Und was die Korruption betrifft: War es Imamoglu, der im Dezember 2013 in gedämpftem Ton zu seinem Sohn am Telefon sagte: »Sie führen eine große Korruptionsrazzia durch … was auch immer du in deinem Haus hast, entferne es!«? War es Imamoglu, der in eben diesem Telefonat seinen Sohn, nachdem er beiläufig davon gesprochen hatte, Beträge von zehn, zwanzig und dreißig Millionen Euro verschwinden zu lassen, ermahnte: »Sprich nicht offen darüber!«? War es Imamoglu oder war es der »Reis« [türkisch für Chef und Titel eines Films von Hüdaverdi Yavuz über Erodgan; Anm. Mena-Watch] selbst?

Sind unter Imamoglu zig Millionen Lira aus dem Ministerium für religiöse Angelegenheiten des Landes verschwunden, das Veranstaltungen in Fünf-Sterne-Hotels ausrichtet, Familienmitglieder der obersten Führungsebene in Positionen hebt, für die sie nicht qualifiziert sind, und ein wachsendes Immobilienportfolio unterhält? Oder geschah das unter der Präsidentschaft Erdogans?

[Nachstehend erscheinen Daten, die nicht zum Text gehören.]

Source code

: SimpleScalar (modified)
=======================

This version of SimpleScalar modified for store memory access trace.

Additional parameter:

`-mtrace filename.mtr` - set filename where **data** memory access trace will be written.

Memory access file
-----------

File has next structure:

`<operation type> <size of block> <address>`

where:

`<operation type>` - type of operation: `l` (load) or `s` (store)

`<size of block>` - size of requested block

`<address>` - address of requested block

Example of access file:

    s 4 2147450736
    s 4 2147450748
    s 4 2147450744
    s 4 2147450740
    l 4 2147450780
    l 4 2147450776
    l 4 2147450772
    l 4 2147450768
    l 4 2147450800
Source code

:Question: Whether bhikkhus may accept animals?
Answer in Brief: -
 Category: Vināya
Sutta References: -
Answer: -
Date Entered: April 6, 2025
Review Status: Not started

Hat Imamoglu extravagante Paläste in Ankara und am Van-See gebaut, während die Zahl der armutsbedingten Selbstmorde im Land zunahm, oder war es Erdogan?

Zusammenfassend lässt sich sagen: Erdogan hat die Verhaftung der führenden Oppositionsfigur wahrscheinlich höchstpersönlich angeordnet – zumindest wäre ein solcher Schritt ohne seine ausdrückliche Zustimmung sehr unwahrscheinlich. Er tat dies unter Bezug auf Korruptions- und Terrorismusvorwürfen, die lächerlich sind, gerade dann, wenn sie von Erdogan kommen. Danach ließ er den Anwalt verhaften, der den verhaftetet Oppositionspolitiker vertritt. Und danach ließ er die Demonstranten verhaften, die sich in einem demokratischen Aufstand gegen eine solche Machtkonsolidierung erheben.

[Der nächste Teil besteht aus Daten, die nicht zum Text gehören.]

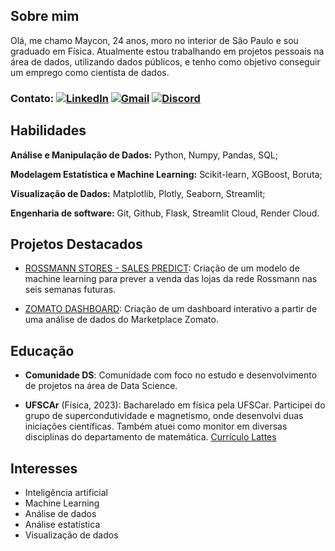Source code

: ## Sobre mim

Olá, me chamo Maycon, 24 anos, moro no interior de São Paulo e sou graduado em Física. Atualmente estou trabalhando em projetos pessoais na área de dados, utilizando dados públicos, e tenho como objetivo conseguir um emprego como cientista de dados.

### Contato: [![LinkedIn](https://img.shields.io/badge/-LinkedIn-0077B5?style=flat-square&logo=linkedin&logoColor=white)](https://www.linkedin.com/in/mayconrocha14/) [![Gmail](https://img.shields.io/badge/-Gmail-D14836?style=flat-square&logo=gmail&logoColor=white)](mailto:mayconrochads@gmail.com) [![Discord](https://img.shields.io/badge/-Discord-5865F2?style=flat-square&logo=discord&logoColor=white)](https://discord.com/users/Marimbondo#7836)

## Habilidades

**Análise e Manipulação de Dados:** Python, Numpy, Pandas, SQL;

**Modelagem Estatística e Machine Learning:** Scikit-learn, XGBoost, Boruta;

**Visualização de Dados:** Matplotlib, Plotly, Seaborn, Streamlit;

**Engenharia de software:** Git, Github, Flask, Streamlit Cloud, Render Cloud.

## Projetos Destacados

- [ROSSMANN STORES - SALES PREDICT](https://github.com/MayconRochaaa/rossmann_project): Criação de um modelo de machine learning para prever a venda das lojas da rede Rossmann nas seis semanas futuras. 

- [ZOMATO DASHBOARD](https://github.com/MayconRochaaa/zomato_restaurants): Criação de um dashboard interativo a partir de uma análise de dados do Marketplace Zomato. 


## Educação

- **Comunidade DS**: Comunidade com foco no estudo e desenvolvimento de projetos na área de Data Science.

- **UFSCAr** (Física, 2023): Bacharelado em física pela UFSCar. Participei do grupo de supercondutividade e magnetismo, onde desenvolvi duas iniciações científicas. Também atuei como monitor em diversas disciplinas do departamento de matemática. [Currículo Lattes](http://lattes.cnpq.br/3590206519788920)

## Interesses

- Inteligência artificial
- Machine Learning
- Análise de dados
- Análise estatística
- Visualização de dados

<!--
**MayconRochaaa/MayconRochaaa** is a ✨ _special_ ✨ repository because its `README.md` (this file) appears on your GitHub profile.

Here are some ideas to get you started:

- 🔭 I’m currently working on ...
- 🌱 I’m currently learning ...
- 👯 I’m looking to collaborate on ...
- 🤔 I’m looking for help with ...
- 💬 Ask me about ...
- 📫 How to reach me: ...
- 😄 Pronouns: ...
- ⚡ Fun fact: ...
-->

Betrachtet man all dies zusammen, scheint klar zu sein, dass die »terroristische Organisation«, von der Imamoglu vorgeworfen wird, sie zu unterstützen, einfach die Oppositionspartei in der Türkei ist, die Erdogans Herrschaft beenden will. Und das ist für den »Reis« in der Tat Terror.

Der Text erschien auf Englisch zuerst beim Jewish News Syndicate. (Übersetzung von Alexander Gruber.)